Although Rune Protocol was specifically designed for the issuance of fungible tokens, the user experience thus far has not significantly outperformed that of BRC20. Additionally, the opportunities and wealth effects accruing to the community have been relatively limited. In an objective assessment of Runes Protocol, it has not quite met the expectations set prior to its launch. It is widely known that Runes Protocol was Casey’s response to the BRC20 standard, as Domo had taken control of the outcome of Ordinals from him, amid the controversy sparked by the dust attack on Bitcoin. While Runes Protocol has indeed made some enhancements to the fungible token standard, the personal influence of Casey and Leo appears to overshadow the project, deviating from the geeky and community-driven ethos originally envisioned for Ordinals.

One could liken the early days of Runes Protocol to a highly publicized party that garnered a rush of participants, leading to a gas war on Bitcoin and making it less accessible for the average user. As the fervor subsided, enthusiasm dwindled. As discussed in the ecosystem section, it is essential to monitor the developments and innovations within the runes space moving forward.

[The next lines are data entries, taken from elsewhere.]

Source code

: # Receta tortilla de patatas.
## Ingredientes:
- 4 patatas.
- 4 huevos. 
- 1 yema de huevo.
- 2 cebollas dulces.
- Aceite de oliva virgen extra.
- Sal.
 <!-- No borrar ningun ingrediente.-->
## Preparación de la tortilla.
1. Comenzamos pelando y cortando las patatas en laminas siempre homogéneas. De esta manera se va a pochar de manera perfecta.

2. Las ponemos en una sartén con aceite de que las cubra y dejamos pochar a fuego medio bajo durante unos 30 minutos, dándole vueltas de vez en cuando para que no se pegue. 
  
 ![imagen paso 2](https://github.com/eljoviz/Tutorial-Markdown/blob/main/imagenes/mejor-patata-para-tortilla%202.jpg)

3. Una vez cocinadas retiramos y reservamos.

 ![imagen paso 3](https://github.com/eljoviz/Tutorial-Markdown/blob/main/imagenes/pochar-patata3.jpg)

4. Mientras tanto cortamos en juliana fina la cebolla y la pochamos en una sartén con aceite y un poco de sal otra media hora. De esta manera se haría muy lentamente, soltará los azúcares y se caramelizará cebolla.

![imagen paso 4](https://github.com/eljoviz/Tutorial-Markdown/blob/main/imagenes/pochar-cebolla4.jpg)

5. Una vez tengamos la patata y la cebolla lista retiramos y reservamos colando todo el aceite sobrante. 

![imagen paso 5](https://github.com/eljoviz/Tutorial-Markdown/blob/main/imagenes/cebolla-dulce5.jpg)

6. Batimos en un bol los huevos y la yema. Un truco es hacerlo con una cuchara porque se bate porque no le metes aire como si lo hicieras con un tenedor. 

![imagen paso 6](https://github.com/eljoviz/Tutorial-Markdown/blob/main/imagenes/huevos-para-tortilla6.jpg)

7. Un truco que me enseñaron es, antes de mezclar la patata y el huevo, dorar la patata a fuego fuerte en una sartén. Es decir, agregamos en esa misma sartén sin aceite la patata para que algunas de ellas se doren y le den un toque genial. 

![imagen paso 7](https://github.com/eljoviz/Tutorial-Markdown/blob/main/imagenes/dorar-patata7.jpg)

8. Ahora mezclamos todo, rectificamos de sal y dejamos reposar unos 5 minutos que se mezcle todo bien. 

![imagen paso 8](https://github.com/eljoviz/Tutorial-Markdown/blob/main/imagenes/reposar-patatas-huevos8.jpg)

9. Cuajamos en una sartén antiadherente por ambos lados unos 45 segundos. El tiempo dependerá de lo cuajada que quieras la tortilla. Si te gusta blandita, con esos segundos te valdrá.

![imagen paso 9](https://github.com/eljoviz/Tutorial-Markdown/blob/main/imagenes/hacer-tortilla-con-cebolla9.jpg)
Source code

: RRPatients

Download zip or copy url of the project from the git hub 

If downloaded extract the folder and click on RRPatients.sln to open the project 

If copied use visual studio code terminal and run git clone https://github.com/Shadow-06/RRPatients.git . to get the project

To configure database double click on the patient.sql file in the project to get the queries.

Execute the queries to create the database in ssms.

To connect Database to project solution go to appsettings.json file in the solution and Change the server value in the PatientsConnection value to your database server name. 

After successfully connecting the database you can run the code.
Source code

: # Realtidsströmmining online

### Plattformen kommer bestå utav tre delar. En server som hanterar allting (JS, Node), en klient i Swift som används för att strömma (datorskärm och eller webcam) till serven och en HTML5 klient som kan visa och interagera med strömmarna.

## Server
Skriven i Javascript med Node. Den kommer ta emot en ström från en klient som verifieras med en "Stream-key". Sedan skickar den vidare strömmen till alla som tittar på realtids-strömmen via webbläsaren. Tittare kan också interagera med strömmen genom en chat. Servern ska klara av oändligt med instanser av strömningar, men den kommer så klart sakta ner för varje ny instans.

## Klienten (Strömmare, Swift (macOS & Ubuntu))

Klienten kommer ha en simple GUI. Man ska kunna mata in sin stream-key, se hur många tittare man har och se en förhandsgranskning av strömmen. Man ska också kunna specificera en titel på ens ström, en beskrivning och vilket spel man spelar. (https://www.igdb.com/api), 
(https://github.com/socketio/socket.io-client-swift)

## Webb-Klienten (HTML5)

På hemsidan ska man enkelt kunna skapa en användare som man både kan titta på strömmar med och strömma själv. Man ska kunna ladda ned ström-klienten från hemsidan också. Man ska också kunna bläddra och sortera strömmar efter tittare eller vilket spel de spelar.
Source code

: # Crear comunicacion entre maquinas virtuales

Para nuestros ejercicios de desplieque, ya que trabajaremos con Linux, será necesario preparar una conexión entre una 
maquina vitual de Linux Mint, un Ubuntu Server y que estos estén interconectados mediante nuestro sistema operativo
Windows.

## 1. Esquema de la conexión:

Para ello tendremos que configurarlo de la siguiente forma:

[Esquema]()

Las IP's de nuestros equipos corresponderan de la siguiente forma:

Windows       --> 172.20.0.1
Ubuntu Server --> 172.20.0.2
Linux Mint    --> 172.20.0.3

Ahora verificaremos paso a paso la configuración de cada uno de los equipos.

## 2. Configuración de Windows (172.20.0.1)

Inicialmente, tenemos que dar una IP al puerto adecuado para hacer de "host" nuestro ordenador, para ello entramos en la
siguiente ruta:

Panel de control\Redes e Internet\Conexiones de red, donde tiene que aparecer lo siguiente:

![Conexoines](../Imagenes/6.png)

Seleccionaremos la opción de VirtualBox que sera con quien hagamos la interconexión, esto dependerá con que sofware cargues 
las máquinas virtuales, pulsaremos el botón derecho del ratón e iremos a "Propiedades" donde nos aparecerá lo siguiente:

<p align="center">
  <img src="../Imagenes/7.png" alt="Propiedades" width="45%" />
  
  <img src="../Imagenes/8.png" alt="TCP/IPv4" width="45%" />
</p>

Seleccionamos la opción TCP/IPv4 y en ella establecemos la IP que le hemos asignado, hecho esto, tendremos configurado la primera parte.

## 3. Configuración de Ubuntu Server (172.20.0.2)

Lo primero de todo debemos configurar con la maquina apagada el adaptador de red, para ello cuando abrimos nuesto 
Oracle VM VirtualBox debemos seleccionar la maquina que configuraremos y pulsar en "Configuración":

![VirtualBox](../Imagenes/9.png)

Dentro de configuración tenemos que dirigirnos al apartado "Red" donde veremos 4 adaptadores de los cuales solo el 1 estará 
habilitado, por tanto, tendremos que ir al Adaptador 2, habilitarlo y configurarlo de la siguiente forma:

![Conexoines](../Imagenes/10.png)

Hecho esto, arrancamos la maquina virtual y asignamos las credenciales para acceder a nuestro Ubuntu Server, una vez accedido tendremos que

Fortunately, Runes Protocol is constructed on UTXOs, offering the potential for scalability and further enhancements. Should improvements on the Bitcoin mainnet prove challenging, there is an opportunity to explore scaling solutions compatible with the UTXO model to introduce runes into Layer 2, fostering new liquidity and narratives.

Reference

  1. https://docs.ordinals.com/
  2. https://github.com/ordinals
  3. https://rodarmor.com/
  4. https://ycharts.com/indicators/bitcoin_total_transactions
  5. https://mempool.space/
  6. https://runestore.io/
  7. https://magiceden.io/runes
  8. https://www.dotswap.app/

Disclaimer: This article is provided for informational purposes only and should not be considered as financial advice. The cryptocurrency market is highly volatile and unpredictable. Always conduct thorough your own research and consult with a qualified financial professional before making any investment decisions.